» Action item
Nothing but the lines from the one containing "The first piece of text in the list" through the end of the entries should be set down, each exactly as written.

### Extracted entries ###

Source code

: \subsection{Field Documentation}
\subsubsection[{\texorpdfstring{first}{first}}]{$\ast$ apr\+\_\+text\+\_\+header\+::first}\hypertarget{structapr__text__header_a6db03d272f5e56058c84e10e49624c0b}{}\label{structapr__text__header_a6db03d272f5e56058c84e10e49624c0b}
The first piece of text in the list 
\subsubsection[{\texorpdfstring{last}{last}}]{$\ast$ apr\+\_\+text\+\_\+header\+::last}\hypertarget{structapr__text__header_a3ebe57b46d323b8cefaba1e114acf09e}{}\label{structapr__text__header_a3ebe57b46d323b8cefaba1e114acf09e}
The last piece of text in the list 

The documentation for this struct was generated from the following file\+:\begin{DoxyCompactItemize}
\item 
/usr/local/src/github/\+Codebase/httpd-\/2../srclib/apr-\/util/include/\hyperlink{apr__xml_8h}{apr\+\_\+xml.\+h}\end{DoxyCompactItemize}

###

» Written solution
The first piece of text in the list 
\subsubsection[{\texorpdfstring{last}{last}}]{$\ast$ apr\+\_\+text\+\_\+header\+::last}\hypertarget{structapr__text__header_a3ebe57b46d323b8cefaba1e114acf09e}{}\label{structapr__text__header_a3ebe57b46d323b8cefaba1e114acf09e}
The last piece of text in the list 

The documentation for this struct was generated from the following file\+:\begin{DoxyCompactItemize}
\item 
/usr/local/src/github/\+Codebase/httpd-\/2../srclib/apr-\/util/include/\hyperlink{apr__xml_8h}{apr\+\_\+xml.\+h}\end{DoxyCompactItemize}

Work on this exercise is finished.